Origin Story
The proverb "kkwong daesin dak" — "a chicken instead of a pheasant" — is said to come from New Year's rice-cake soup. Our ancestors traditionally simmered the broth for this first meal of the year with pheasant meat, prized for its clean, deep flavor that set the tone of the whole dish; pheasant was even laid on top as a garnish, a finishing touch of care. But pheasant was wild game that had to be hunted in the hills, so it was never something you could count on having. Households that couldn't get any had no choice but to make the broth with a chicken raised in their own yard. A chicken was no match for a pheasant, yet it was a similar enough bird to fill the gap when nothing better was at hand.

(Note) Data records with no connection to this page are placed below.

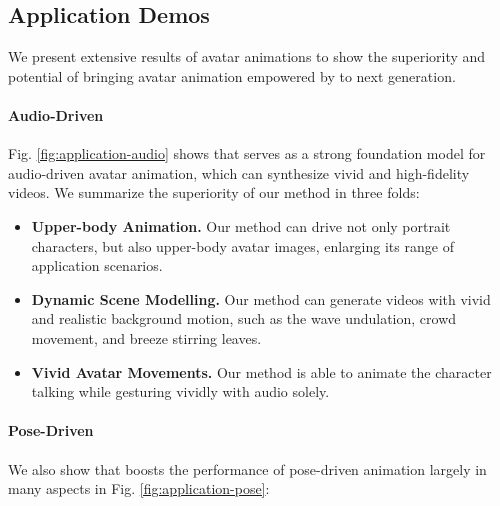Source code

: 

\subsection{Application Demos} We present extensive results of avatar animations to show the superiority and potential of bringing avatar animation empowered by {\nameofmethod} to next generation.

\paragraph{Audio-Driven}Fig. \ref{fig:application-audio} shows that {\nameofmethod} serves as a strong foundation model for audio-driven avatar animation, which can synthesize vivid and high-fidelity videos. We summarize the superiority of our method in three folds:

\begin{itemize}
    \item \textbf{Upper-body Animation.} Our method can drive not only portrait characters, but also upper-body avatar images, enlarging its range of application scenarios. 
    \item \textbf{Dynamic Scene Modelling.} Our method can generate videos with vivid and realistic background motion, such as the wave undulation, crowd movement, and breeze stirring leaves. 
    \item \textbf{Vivid Avatar Movements.} Our method is able to animate the character talking while gesturing vividly with audio solely.
\end{itemize}

\paragraph{Pose-Driven}We also show that {\nameofmethod} boosts the performance of pose-driven animation largely in many aspects in Fig. \ref{fig:application-pose}:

From this came "a chicken instead of a pheasant" — settling for something comparable when the thing you really wanted is out of reach.
Pheasants and chickens are close relatives — both belong to the pheasant family (Phasianidae). So the chicken stepping in for the pheasant wasn't purely a matter of making do; the two birds genuinely share something in flavor and character.
Meaning Evolution
How It Is Used
The lecturer couldn't make it, so we played a recorded video lecture as "a chicken instead of a pheasant."

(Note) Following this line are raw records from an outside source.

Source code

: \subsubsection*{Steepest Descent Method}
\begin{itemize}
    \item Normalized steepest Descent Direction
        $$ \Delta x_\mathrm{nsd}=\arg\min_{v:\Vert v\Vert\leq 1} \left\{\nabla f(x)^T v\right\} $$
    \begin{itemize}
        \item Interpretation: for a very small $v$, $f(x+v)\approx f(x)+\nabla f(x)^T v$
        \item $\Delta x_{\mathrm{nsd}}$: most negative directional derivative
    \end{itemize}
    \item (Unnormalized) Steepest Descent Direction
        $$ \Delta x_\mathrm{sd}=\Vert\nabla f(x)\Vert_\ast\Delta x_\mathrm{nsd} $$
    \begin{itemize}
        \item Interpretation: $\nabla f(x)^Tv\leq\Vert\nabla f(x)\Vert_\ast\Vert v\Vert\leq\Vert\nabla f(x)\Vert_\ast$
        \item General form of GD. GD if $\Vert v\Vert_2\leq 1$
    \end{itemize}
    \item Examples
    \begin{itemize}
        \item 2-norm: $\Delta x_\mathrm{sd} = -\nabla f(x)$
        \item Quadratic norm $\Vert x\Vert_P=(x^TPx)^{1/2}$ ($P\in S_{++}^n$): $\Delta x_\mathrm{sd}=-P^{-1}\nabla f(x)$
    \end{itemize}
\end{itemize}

The original was sold out, so I bought a similar product — a chicken instead of a pheasant.
The lead pulled out, so we'll have to fill the stage with whatever we've got, chicken in place of pheasant.
Related Words
Memory Hook
Picture a New Year's soup pot: no pheasant to be found, so in goes a chicken — and the meaning clicks at once.
"When there is no pheasant, a chicken goes into the pot — and even the disappointment becomes a bowl of soup."